▶ [Directions for this task] Please output the records below word for word and omit the pictures.

▶ [Data under study]
_ _ _ _ _ _ _

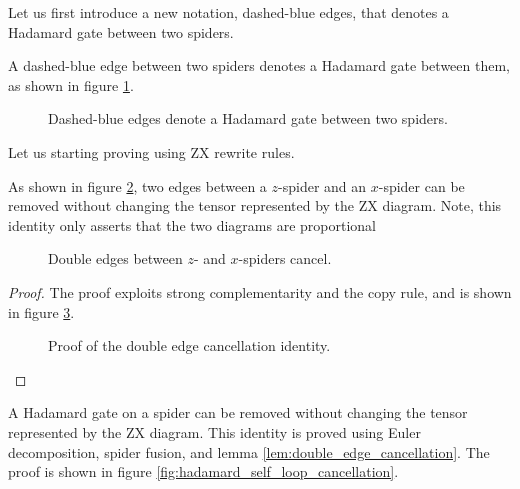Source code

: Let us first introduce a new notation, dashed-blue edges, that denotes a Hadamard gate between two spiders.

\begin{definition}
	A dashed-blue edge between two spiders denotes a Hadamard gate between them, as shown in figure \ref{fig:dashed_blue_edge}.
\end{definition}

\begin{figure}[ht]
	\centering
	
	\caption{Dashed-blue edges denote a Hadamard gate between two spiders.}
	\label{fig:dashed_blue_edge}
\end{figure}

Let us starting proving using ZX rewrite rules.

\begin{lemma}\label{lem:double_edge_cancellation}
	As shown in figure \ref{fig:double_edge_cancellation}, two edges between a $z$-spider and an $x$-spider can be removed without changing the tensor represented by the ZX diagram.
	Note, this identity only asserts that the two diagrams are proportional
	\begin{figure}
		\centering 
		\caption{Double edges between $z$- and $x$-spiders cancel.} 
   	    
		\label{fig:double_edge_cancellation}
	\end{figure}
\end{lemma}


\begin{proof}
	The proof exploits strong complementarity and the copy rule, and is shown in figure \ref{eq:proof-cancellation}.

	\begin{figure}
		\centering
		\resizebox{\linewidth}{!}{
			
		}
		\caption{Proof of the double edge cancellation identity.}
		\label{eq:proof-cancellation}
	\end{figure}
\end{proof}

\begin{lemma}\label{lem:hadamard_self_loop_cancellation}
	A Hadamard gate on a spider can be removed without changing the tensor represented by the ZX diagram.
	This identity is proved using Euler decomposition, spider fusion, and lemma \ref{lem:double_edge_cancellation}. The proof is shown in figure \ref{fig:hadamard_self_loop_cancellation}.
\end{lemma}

_ _ _ _ _ _ _

▶ [The answer]
Source code

: Let us first introduce a new notation, dashed-blue edges, that denotes a Hadamard gate between two spiders.

\begin{definition}
	A dashed-blue edge between two spiders denotes a Hadamard gate between them, as shown in figure \ref{fig:dashed_blue_edge}.
\end{definition}

\begin{figure}[ht]
	\centering
	
	\caption{Dashed-blue edges denote a Hadamard gate between two spiders.}
	\label{fig:dashed_blue_edge}
\end{figure}

Let us starting proving using ZX rewrite rules.

\begin{lemma}\label{lem:double_edge_cancellation}
	As shown in figure \ref{fig:double_edge_cancellation}, two edges between a $z$-spider and an $x$-spider can be removed without changing the tensor represented by the ZX diagram.
	Note, this identity only asserts that the two diagrams are proportional
	\begin{figure}
		\centering 
		\caption{Double edges between $z$- and $x$-spiders cancel.} 
   	    
		\label{fig:double_edge_cancellation}
	\end{figure}
\end{lemma}


\begin{proof}
	The proof exploits strong complementarity and the copy rule, and is shown in figure \ref{eq:proof-cancellation}.

	\begin{figure}
		\centering
		\resizebox{\linewidth}{!}{
			
		}
		\caption{Proof of the double edge cancellation identity.}
		\label{eq:proof-cancellation}
	\end{figure}
\end{proof}

\begin{lemma}\label{lem:hadamard_self_loop_cancellation}
	A Hadamard gate on a spider can be removed without changing the tensor represented by the ZX diagram.
	This identity is proved using Euler decomposition, spider fusion, and lemma \ref{lem:double_edge_cancellation}. The proof is shown in figure \ref{fig:hadamard_self_loop_cancellation}.
\end{lemma}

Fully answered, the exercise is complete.